Now the reason we might do a UPPP is because these tissues, sometimes at night, can cause blockages of the airway and cause difficulty sleeping. It causes a condition called sleep apnea, where the patient stops breathing for a moment because the airway is blocked, and they sort of wake up and sort of choke a little bit until they start breathing again and then fall back to sleep. As this happens over and over, you can imagine the patient's going to have trouble sleeping throughout the night if they're constantly waking up just to breathe.
So one way of fixing this is to do a UPPP in which case we're going to go in and remove some of that tissue. And here you can see some of that tissue removed. The uvula and part of the soft palate has been removed.
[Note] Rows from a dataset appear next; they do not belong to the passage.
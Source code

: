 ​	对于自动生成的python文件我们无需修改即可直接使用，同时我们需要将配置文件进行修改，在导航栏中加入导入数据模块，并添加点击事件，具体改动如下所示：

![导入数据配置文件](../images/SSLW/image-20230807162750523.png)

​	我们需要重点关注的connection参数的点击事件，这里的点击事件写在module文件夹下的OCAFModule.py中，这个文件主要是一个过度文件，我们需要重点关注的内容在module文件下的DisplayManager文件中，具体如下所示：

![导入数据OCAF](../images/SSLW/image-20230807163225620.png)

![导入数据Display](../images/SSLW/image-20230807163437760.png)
If a patient can't breathe through their pharynx, sometimes we have to bypass that.
We're going to do that with a tracheotomy. Again, otomy, O, means an opening in the trachea. So we're going to create an opening in the trachea to allow air to pass directly to the outside. This usually involves inserting a special tube that has a little bubble inside that you then inflate that bubble to seal off the trachea, forcing the air to flow through the tube rather than into the throat.
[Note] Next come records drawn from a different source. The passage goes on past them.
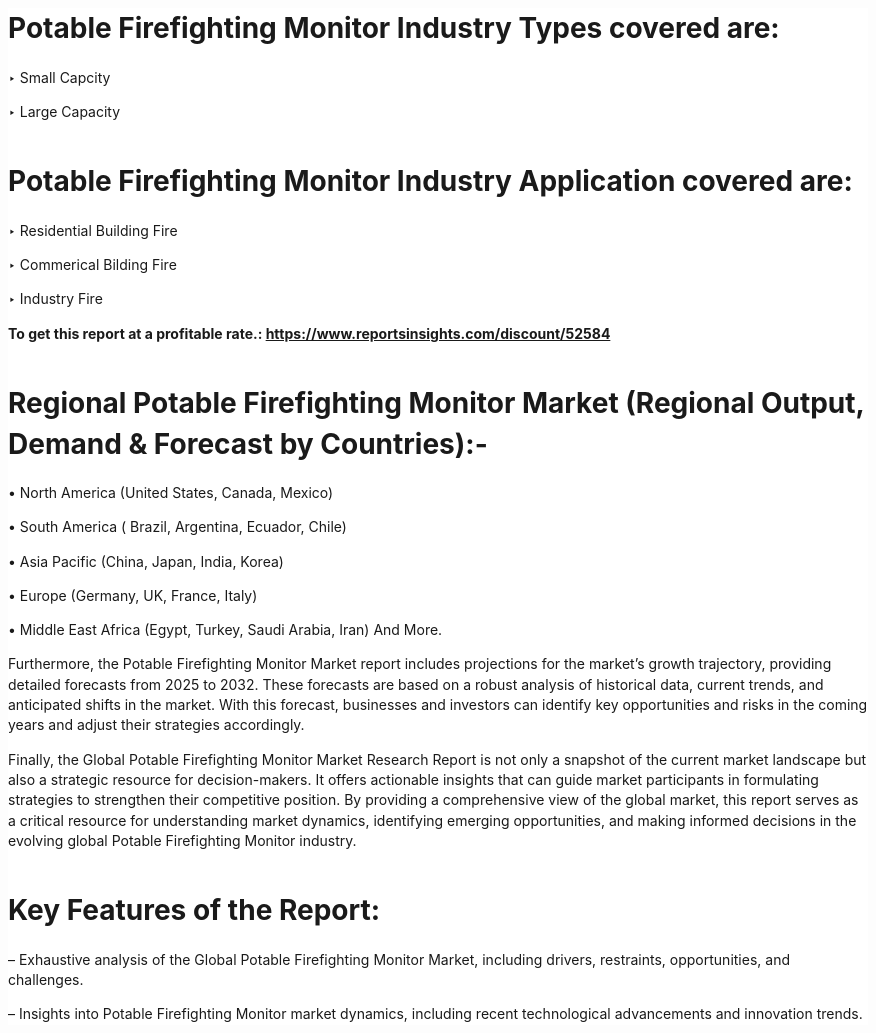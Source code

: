 # <strong>Potable Firefighting Monitor Industry Types covered are:</strong>

‣ Small Capcity

‣ Large Capacity

# <strong>Potable Firefighting Monitor Industry Application covered are:</strong>

‣ Residential Building Fire

‣ Commerical Bilding Fire

‣ Industry Fire

<strong>To get this report at a profitable rate.: <a href=https://www.reportsinsights.com/discount/52584>https://www.reportsinsights.com/discount/52584</a></strong>

# <strong>Regional Potable Firefighting Monitor Market (Regional Output, Demand &amp; Forecast by Countries):-</strong>

• North America (United States, Canada, Mexico)

• South America ( Brazil, Argentina, Ecuador, Chile)

• Asia Pacific (China, Japan, India, Korea)

• Europe (Germany, UK, France, Italy)

• Middle East Africa (Egypt, Turkey, Saudi Arabia, Iran) And More.

Furthermore, the Potable Firefighting Monitor Market report includes projections for the market’s growth trajectory, providing detailed forecasts from 2025 to 2032. These forecasts are based on a robust analysis of historical data, current trends, and anticipated shifts in the market. With this forecast, businesses and investors can identify key opportunities and risks in the coming years and adjust their strategies accordingly.

Finally, the Global Potable Firefighting Monitor Market Research Report is not only a snapshot of the current market landscape but also a strategic resource for decision-makers. It offers actionable insights that can guide market participants in formulating strategies to strengthen their competitive position. By providing a comprehensive view of the global market, this report serves as a critical resource for understanding market dynamics, identifying emerging opportunities, and making informed decisions in the evolving global Potable Firefighting Monitor industry.

# <strong>Key Features of the Report:</strong>

– Exhaustive analysis of the Global Potable Firefighting Monitor Market, including drivers, restraints, opportunities, and challenges.

– Insights into Potable Firefighting Monitor market dynamics, including recent technological advancements and innovation trends.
Sometimes there can be a growth or a tumor in the larynx themselves, and we're going to do a laryngectomy. We're going to remove part of the larynx. When this happens, we're again creating that opening in the throat so that the trachea feeds directly to the outside of the body.
And in this case, it's going to be a permanent opening, and this is going to be called a stoma. Because we've removed the larynx, the patient's going to have great difficulty speaking, and they often use an assistive device to help them with that. If the tumor metastasizes, if it really spreads throughout the pharyngeal area, we may have to step up and do something called a radical neck dissection, in which case we're taking part or all of the tissue in and around the pharynx, in and around the neck, away in order to remove any of those cancerous cells. One important joint that can often give some patients problem is the temporomandibular joint. Now this is the joint between the temporal bone and the mandible, which is the chin bone here.
As you move your mouth up and down as you speak or eat, this is the joint that articulates, the temporomandibular joint, otherwise known as the TMJ. Now when we get to the ortho chapter, we're going to be talking about joints a whole lot. And one of the procedures that we're going to be doing in several joints throughout the body is an arthroscopy, where we use a little scope, insert it, and look around and maybe do some modifications inside the joint.
In this case, we're going to be doing the arthroscopy to the TMJ joint right here on the side of the face. Again, we're going to insert a camera, light source, and then our instruments through another hole and help to modify, maybe clean out, maybe fix up some of the tissues. that may be in this area. Sometimes this may involve just flushing the area with some fluids or maybe sculpting the bone and sculpting the joint in a little way that makes it open and close more easily. So that's a quick look at some of the ENT procedures that you might be assisting with.
I hope this gives you a little bit of better context as you go into your full ENT lecture.